Le nouveau découpage comprend le département de San-Pedro, qui en est le chef-lieu, et le département de Tabou qui, initialement, était représenté par deux conseils généraux. Le président Alassane Ouattara, dans son souci de mettre en place des institutions fortes, a décidé de créer les conseil régionaux qui sont un outil élaboré pour répondre aux aspirations de la population. Mais, je dirais que c'est un découpage qui nous satisfait et qui satisfait la population, parce que nous sommes proche d'elle en un seul tenant.

Vous avez eu certainement le temps de prendre le pools de la situation, quels sont les défis à relever ?

Les défis sont énormes et vastes. Les priorités de nos populations sont de plusieurs ordres. Il y a les infrastructures routières, sanitaires, les équipements au niveau de l’hydraulique villageoise. Il faut leur apporter de l'eau potable, le réseau téléphonique, de l'électrification. Il faut également leur apporter de la richesse en termes de lutte contre la pauvreté pour les jeunes et les femmes. Les richesses aussi, en termes d'emplois des jeunes et des femmes. En un mot, il faut tout apporter.

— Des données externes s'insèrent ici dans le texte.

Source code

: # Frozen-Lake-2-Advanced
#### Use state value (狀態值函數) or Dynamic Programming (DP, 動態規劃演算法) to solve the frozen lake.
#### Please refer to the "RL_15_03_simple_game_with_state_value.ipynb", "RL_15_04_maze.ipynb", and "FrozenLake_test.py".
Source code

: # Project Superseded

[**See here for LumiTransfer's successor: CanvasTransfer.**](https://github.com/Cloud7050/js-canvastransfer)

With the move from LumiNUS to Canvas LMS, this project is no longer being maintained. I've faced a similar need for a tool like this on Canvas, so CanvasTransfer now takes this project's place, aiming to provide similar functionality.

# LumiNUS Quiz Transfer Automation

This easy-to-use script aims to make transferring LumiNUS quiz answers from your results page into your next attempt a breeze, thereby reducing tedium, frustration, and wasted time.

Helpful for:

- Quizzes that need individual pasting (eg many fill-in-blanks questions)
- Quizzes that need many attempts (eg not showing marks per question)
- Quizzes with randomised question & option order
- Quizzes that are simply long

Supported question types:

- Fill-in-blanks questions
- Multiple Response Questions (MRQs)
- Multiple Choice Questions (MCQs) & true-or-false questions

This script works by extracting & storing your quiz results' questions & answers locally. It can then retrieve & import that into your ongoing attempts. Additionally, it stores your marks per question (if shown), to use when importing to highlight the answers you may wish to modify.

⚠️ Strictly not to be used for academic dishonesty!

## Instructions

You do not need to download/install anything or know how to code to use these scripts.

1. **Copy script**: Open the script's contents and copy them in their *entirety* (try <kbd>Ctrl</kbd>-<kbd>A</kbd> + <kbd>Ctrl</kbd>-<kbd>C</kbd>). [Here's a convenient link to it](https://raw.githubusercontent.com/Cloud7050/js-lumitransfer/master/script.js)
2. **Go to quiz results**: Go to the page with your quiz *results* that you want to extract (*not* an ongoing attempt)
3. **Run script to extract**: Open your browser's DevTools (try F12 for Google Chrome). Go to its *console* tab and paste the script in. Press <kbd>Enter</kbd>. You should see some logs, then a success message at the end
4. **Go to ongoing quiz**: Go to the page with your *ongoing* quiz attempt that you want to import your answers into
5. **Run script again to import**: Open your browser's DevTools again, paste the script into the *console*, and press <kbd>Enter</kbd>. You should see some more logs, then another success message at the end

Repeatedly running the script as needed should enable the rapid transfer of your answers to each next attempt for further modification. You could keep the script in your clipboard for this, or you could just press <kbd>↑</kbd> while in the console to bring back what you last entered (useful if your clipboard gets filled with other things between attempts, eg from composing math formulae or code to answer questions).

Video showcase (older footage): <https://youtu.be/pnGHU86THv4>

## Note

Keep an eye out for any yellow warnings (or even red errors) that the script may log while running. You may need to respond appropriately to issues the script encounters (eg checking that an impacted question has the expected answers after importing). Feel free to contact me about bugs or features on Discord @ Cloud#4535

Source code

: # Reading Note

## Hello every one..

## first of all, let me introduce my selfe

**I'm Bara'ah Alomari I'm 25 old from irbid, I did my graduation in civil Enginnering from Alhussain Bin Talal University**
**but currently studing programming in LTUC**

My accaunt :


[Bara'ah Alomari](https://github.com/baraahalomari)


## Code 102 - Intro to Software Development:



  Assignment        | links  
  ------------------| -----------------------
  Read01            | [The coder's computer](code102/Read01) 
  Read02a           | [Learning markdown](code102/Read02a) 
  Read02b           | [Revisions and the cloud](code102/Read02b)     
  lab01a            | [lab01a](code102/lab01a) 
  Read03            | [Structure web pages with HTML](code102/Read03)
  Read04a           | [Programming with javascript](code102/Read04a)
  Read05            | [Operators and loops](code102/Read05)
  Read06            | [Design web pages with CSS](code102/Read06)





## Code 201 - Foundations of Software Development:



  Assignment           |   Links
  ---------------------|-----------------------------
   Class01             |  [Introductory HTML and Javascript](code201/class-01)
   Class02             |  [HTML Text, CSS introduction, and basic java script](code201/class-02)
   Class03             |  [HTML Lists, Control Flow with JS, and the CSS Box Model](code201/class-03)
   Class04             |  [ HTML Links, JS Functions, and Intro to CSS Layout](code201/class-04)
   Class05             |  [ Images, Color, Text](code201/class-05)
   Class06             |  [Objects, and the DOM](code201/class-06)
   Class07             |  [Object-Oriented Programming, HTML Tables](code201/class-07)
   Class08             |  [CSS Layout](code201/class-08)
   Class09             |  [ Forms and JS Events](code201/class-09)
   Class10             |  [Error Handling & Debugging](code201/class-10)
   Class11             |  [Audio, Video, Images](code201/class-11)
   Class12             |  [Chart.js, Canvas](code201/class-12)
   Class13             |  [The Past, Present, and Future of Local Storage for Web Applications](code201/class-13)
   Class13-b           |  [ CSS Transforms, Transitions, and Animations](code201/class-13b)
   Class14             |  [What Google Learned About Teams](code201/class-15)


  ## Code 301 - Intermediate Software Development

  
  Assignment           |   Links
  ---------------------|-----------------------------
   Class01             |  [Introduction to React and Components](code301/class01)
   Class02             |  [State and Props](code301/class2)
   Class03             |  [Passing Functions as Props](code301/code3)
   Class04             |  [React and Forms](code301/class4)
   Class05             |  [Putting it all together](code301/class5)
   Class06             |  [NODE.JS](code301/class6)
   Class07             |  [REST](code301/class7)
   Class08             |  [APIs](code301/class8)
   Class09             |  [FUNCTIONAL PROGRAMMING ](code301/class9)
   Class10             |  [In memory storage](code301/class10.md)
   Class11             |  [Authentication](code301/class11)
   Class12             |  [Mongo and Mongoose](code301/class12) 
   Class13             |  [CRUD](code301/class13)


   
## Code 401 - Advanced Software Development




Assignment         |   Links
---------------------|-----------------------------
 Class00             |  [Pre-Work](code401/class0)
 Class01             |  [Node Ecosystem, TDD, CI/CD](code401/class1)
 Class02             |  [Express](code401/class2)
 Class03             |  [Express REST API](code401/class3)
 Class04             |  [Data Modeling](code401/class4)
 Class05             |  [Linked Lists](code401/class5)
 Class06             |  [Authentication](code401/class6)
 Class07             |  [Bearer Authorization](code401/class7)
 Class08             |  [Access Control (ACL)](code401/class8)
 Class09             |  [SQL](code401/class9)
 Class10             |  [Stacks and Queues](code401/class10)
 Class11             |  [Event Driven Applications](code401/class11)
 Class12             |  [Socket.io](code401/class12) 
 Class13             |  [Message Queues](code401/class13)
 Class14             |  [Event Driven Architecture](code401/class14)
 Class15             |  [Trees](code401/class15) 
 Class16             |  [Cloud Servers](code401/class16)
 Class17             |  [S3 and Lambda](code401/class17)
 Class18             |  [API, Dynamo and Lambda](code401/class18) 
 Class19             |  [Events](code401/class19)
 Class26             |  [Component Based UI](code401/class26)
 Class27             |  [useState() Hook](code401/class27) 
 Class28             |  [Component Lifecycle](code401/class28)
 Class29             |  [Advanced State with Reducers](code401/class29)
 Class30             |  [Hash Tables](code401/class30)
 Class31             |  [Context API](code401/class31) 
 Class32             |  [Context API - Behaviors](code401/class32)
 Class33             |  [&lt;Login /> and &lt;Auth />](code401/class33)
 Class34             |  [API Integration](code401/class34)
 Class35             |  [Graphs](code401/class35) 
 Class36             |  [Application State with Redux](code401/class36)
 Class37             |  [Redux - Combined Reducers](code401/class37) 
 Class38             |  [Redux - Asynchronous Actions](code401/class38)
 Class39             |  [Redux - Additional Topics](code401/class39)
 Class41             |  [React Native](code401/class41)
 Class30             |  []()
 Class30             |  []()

Avez-vous une idée du coût estimatif pour la réalisation de ces projets au cours de votre mandat ?

C'est difficile à évaluer. Mais, dans un premier temps, il faut fonctionner avec une boussole que nous appelons ''le plan stratégique'' et qui est en train d'être mis en place. Mais déjà, on ne peut pas dire que pour équiper tous les villages en électricité, en entretien routier, en ouverture de pistes, pour apporter le bien-être... c'est énorme en terme de coût. Mais, nous fonctionnons par année, en termes de budget. C'est évident que le budget que l’État nous alloue n'est pas forcément suffisant pour faire face à tous ces besoins. C'est pour cela aussi que l’État de Côte d'Ivoire nous donne la latitude d'entrer en contact avec des bailleurs de fonds, des opérateurs privés. Il nous revient donc de faire preuve d'intelligence pour que nous puissions renforcer la manne financière que l’État nous apporte. Donc, en plus de l’État, nous devons compter sur l'extérieur, sur nos intelligences.

Comment comptez-vous mobiliser ces ressources additionnelles ?

En termes de stratégie, il faut déjà parler de ce qui est acquis. Je rentre d'une mission en Europe (Italie) où nous avons rencontré, plus précisément à Perouvia, des opérateurs privés dans le mois de novembre. Ces derniers sont arrivés, ils nous ont pratiquement suivi ici en Côte d'Ivoire. Et nous avons eu quatre types d'opérateurs qui sont arrivés. Le premier opérateur, c'est celui qui s'intéresse aux énergies renouvelables ; le deuxième opérateur est dans l'architecture ; le troisième, lui, intervient dans le BTP et le quatrième, s'intéresse au chocolat. Le dernier opérateur, celui intervenant dans le chocolat, envisage en décembre prochain, de créer une foire internationale de chocolat dans le pays, premier producteur de cacao, au monde. San-Pedro, en plus de sa zone portuaire et sa grande zone productrice de cacao est un véritable atout. Donc, nous avons vendu notre région et je pense qu'en décembre 2014, la première édition de la foire africaine du chocolat aura lieu ici à San-Pedro. Évidemment, cette foire aura des retombées économiques sur les opérateurs du cacao, mais également sur les autres opérateurs qui résident à San-Pedro. Parce qu'il y a un non-dit qui est qu'à terme, il est question de créer une unité de transformation de cacao ici à San-Pedro. Qui est également une entité de pourvoyeuse d'emplois. Je crois que ça répond à l'une de nos préoccupations, celles de résorber le taux de chômage dans cette région, d'apporter la richesse à nos jeunes et femmes. Les autres opérateurs ont également exploré nos différents villages. Ils envisagent, au niveau de l'architecture, d'utiliser les matériels locaux de construction des cases pour améliorer l'architecture même des cases, les rendre plus dures, et créer une certaine harmonie dans le village, au plan de l'urbanisme. C'est en quelque sorte pour nous aider à créer des villages modernes. Celui des énergies renouvelables, évidemment, va nous apporter de l'énergie solaire. Nous avons choisi, à cet effet, trois villages pilotes qu'ils ont visités et nous attendons leur retour technique pour que nous puissions lancer l'opération en 2014. Tout ça pour vous dire que nous sommes en chantier. Et il a fallu que l’État de Côte d'Ivoire me permette d'aller à l'extérieur pour que nous puissions déjà prendre ces contacts pour avancer.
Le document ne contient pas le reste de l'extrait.